School Shooting Highlights Tough Gap Between Warning About And Eliminating a Threat

News emerged in the wake of the nation's latest school shooting that the FBI had received warnings about the suspect prior to the deadly incident in Florida.

Attorney General Jeff Sessions, remarking on the tragedy the following day, said,

"We can and must do better."

"It is just too often the case that the perpetrators have given signals in advance," Sessions said Thursday. "We've had advance indications, and perhaps we haven't been effective enough in intervening immediately to deal with that. I suspect it appears that we've seen that again in this case."

But law enforcement faces serious challenges in preventing frequent, high-profile gun violence, even with some alerts from the public and warning signs lurking on social media.

One of the foremost challenges: Threats pour into the FBI constantly.

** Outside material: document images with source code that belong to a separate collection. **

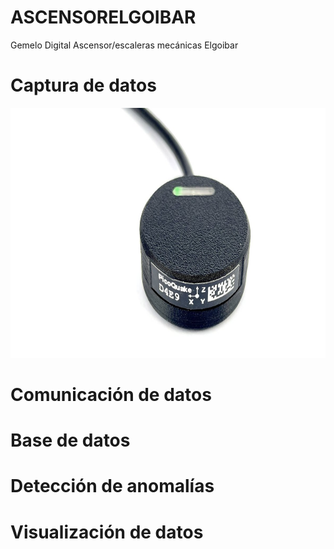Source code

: # ASCENSORELGOIBAR
Gemelo Digital Ascensor/escaleras mecánicas Elgoibar


# Captura de datos 

<img src="https://github.com/Arakistech/ASCENSORELGOIBAR/blob/main/IMG/Acelerometro.jpeg?raw=true" width="800" height="400">

# Comunicación de datos


# Base de datos


# Detección de anomalías


# Visualización de datos
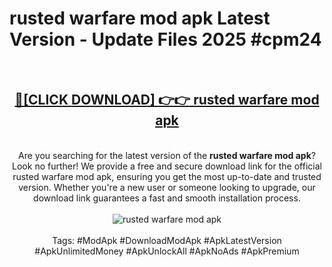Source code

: <h1>rusted warfare mod apk Latest Version - Update Files 2025 #cpm24</h1>
<br>
<div align="center">
<h2><a href="https://apkpuree.pages.dev/?title=rusted_warfare_mod_apk" rel="nofollow">🔴[CLICK DOWNLOAD] 👉👉 rusted warfare mod apk</a></h2>
<br>
Are you searching for the latest version of the <strong>rusted warfare mod apk</strong>? Look no further! We provide a free and secure download link for the official rusted warfare mod apk, ensuring you get the most up-to-date and trusted version. Whether you're a new user or someone looking to upgrade, our download link guarantees a fast and smooth installation process.
<br><br>
<a href="https://apkpuree.pages.dev/?title=rusted_warfare_mod_apk" rel="nofollow" data-target="animated-image.originalLink"><img src="https://i.ibb.co.com/Wp5JHRhd/download.gif" alt="rusted warfare mod apk" style="max-width: 100%; display: inline-block;" data-target="animated-image.originalImage"></a>
<br><br>
Tags: #ModApk #DownloadModApk #ApkLatestVersion #ApkUnlimitedMoney #ApkUnlockAll #ApkNoAds #ApkPremium
</div>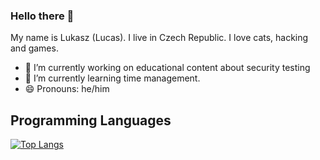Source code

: ### Hello there 👋

My name is Lukasz (Lucas). I live in Czech Republic. I love cats, hacking and games. 

- 🔭 I’m currently working on educational content about security testing
- 🌱 I’m currently learning time management.
- 😄 Pronouns: he/him


## Programming Languages

[![Top Langs](https://github-readme-stats.vercel.app/api/top-langs/?username=lwierzbicki&langs_count=5)](https://github.com/lwierzbicki/readme.md)


<!--
**lwierzbicki/lwierzbicki** is a ✨ _special_ ✨ repository because its `README.md` (this file) appears on your GitHub profile.

Here are some ideas to get you started:

- 🔭 I’m currently working on ...
- 🌱 I’m currently learning ...
- 👯 I’m looking to collaborate on ...
- 🤔 I’m looking for help with ...
- 💬 Ask me about ...
- 📫 How to reach me: ...
- 😄 Pronouns: ...
- ⚡ Fun fact: ...
-->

"I don't even know how to quantify it," said former FBI special agent Josh Campbell, a CNN law enforcement analyst.

The difficulty of sussing out usable information from myriad threats is further compounded by the reliability of the warnings, the strength of existing law enforcement information, the public's ability to discern what is cause for concern and instances where law enforcement powers butt up against civil rights.

Connecting the dots

While initial reports stated the FBI was following up on two alleged threat reports, a law enforcement source tells CNN's Evan Perez that authorities believe they have only identified one threat report, which was in the form of a screenshot of a YouTube user with the suspect's name who said, "Im going to be a professional school shooter."

Campbell said the office that received a threat could search the FBI's database, and that the agency's ability to follow up from there would hinge on "what level of credibility and specificity" it can determine.

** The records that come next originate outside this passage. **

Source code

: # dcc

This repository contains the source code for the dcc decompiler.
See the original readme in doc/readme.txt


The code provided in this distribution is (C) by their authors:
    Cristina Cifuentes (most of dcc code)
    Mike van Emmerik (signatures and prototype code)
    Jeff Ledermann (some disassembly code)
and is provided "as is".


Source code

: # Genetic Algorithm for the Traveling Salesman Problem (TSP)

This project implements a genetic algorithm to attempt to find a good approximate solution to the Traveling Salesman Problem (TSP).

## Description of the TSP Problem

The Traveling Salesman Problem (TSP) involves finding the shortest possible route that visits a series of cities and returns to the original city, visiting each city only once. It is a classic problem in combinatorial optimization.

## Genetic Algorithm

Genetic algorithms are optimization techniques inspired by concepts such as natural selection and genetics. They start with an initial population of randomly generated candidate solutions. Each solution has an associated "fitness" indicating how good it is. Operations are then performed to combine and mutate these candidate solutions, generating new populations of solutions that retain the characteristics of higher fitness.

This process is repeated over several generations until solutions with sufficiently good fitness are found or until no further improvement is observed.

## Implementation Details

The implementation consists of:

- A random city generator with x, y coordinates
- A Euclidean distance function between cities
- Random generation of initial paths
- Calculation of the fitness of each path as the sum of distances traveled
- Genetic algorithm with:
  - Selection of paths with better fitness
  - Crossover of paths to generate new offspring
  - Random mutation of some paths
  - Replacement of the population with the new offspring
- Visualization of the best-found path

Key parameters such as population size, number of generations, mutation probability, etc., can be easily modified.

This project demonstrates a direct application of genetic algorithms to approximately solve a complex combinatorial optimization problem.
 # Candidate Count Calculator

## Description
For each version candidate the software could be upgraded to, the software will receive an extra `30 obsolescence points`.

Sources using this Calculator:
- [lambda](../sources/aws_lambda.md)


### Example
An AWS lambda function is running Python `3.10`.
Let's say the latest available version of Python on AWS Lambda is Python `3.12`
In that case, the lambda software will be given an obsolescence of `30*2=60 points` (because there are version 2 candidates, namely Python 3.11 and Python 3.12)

The FBI special agent in charge of the Miami division, Robert Lasky, said Thursday that the bureau had received a tip about the YouTube comment last year, but that FBI database reviews and checks were "unable to further identify the person."

CNN legal analyst Carrie Cordero said the FBI's inability to link the comment to the eventual suspected shooter was reason enough to ask questions about what might have gone wrong.

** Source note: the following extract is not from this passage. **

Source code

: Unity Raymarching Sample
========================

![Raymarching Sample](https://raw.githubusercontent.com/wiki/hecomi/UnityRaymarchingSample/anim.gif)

"No one wants to criticize law enforcement when they're in the moment of responding to a major event like this," Cordero told CNN's Brooke Baldwin. "But there are legitimate questions about what they knew about the individual and whether they took all of the steps that were available to them."

Unless the FBI can identify the person, Campbell said, its options for moving past that point were nil.

"An FBI investigation is only as good as the information that comes into the FBI," Campbell said.

Asked if, given all these challenges, the FBI ever prevents a shooting like the one in Florida, Campbell said successes are difficult to assess and that in many ways it would be trying to prove a negative.

"It's hard to quantify something you interdict, something you stop," he said.

The government's investigative powers also can come into conflict with civil liberties and due process concerns. Law enforcement needs to demonstrate probable cause to obtain a warrant, mental health professionals and the mentally ill have privacy rights, and the Second Amendment has led to limits on how the government regulates firearms.